┏━━
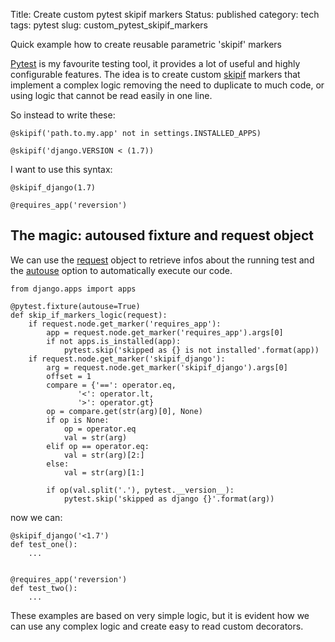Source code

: Title: Create custom pytest skipif markers
Status: published
category: tech
tags: pytest
slug: custom_pytest_skipif_markers 

Quick example how to create reusable parametric 'skipif' markers

<!-- PELICAN_END_SUMMARY -->

[Pytest](https://pytest.org/latest/contents.html) is my favourite testing tool, it provides a lot of useful and highly configurable features. The idea  is to create custom [skipif](https://pytest.org/latest/skipping.html#skipping) markers that implement a complex logic removing the need to duplicate to much code, or using logic that cannot be read easily in one line.

So instead to write these:

	@skipif('path.to.my.app' not in settings.INSTALLED_APPS)

	@skipif('django.VERSION < (1.7))

I want to use this syntax:


	@skipif_django(1.7)
	
	@requires_app('reversion')
	

## The magic: autoused fixture and request object

We can use the [request](https://pytest.org/latest/builtin.html#_pytest.python.FixtureRequest) object to retrieve infos about the running test and the [autouse](https://pytest.org/latest/fixture.html#autouse-fixtures-xunit-setup-on-steroids) option to automatically execute our code.


    from django.apps import apps
    
    @pytest.fixture(autouse=True)
    def skip_if_markers_logic(request):
        if request.node.get_marker('requires_app'):
            app = request.node.get_marker('requires_app').args[0]
            if not apps.is_installed(app):
                pytest.skip('skipped as {} is not installed'.format(app))
    	if request.node.get_marker('skipif_django'):
        	arg = request.node.get_marker('skipif_django').args[0]
        	offset = 1
        	compare = {'==': operator.eq,
                   '<': operator.lt,
                   '>': operator.gt}
        	op = compare.get(str(arg)[0], None)
        	if op is None:
            	op = operator.eq
            	val = str(arg)
        	elif op == operator.eq:
            	val = str(arg)[2:]
        	else:
            	val = str(arg)[1:]

        	if op(val.split('.'), pytest.__version__):
            	pytest.skip('skipped as django {}'.format(arg))

now we can:

	@skipif_django('<1.7')
	def test_one():
		...


	@requires_app('reversion')
	def test_two():
		...
		
		
These examples are based on very simple logic, but it is evident how we can use any complex logic and create easy to read custom decorators.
┗━━
■ Problem statement ■
Print all the records again exactly; do not include any picture.

■ Exercise output ■
Source code

: Title: Create custom pytest skipif markers
Status: published
category: tech
tags: pytest
slug: custom_pytest_skipif_markers 

Quick example how to create reusable parametric 'skipif' markers

<!-- PELICAN_END_SUMMARY -->

[Pytest](https://pytest.org/latest/contents.html) is my favourite testing tool, it provides a lot of useful and highly configurable features. The idea  is to create custom [skipif](https://pytest.org/latest/skipping.html#skipping) markers that implement a complex logic removing the need to duplicate to much code, or using logic that cannot be read easily in one line.

So instead to write these:

	@skipif('path.to.my.app' not in settings.INSTALLED_APPS)

	@skipif('django.VERSION < (1.7))

I want to use this syntax:


	@skipif_django(1.7)
	
	@requires_app('reversion')
	

## The magic: autoused fixture and request object

We can use the [request](https://pytest.org/latest/builtin.html#_pytest.python.FixtureRequest) object to retrieve infos about the running test and the [autouse](https://pytest.org/latest/fixture.html#autouse-fixtures-xunit-setup-on-steroids) option to automatically execute our code.


    from django.apps import apps
    
    @pytest.fixture(autouse=True)
    def skip_if_markers_logic(request):
        if request.node.get_marker('requires_app'):
            app = request.node.get_marker('requires_app').args[0]
            if not apps.is_installed(app):
                pytest.skip('skipped as {} is not installed'.format(app))
    	if request.node.get_marker('skipif_django'):
        	arg = request.node.get_marker('skipif_django').args[0]
        	offset = 1
        	compare = {'==': operator.eq,
                   '<': operator.lt,
                   '>': operator.gt}
        	op = compare.get(str(arg)[0], None)
        	if op is None:
            	op = operator.eq
            	val = str(arg)
        	elif op == operator.eq:
            	val = str(arg)[2:]
        	else:
            	val = str(arg)[1:]

        	if op(val.split('.'), pytest.__version__):
            	pytest.skip('skipped as django {}'.format(arg))

now we can:

	@skipif_django('<1.7')
	def test_one():
		...


	@requires_app('reversion')
	def test_two():
		...
		
		
These examples are based on very simple logic, but it is evident how we can use any complex logic and create easy to read custom decorators.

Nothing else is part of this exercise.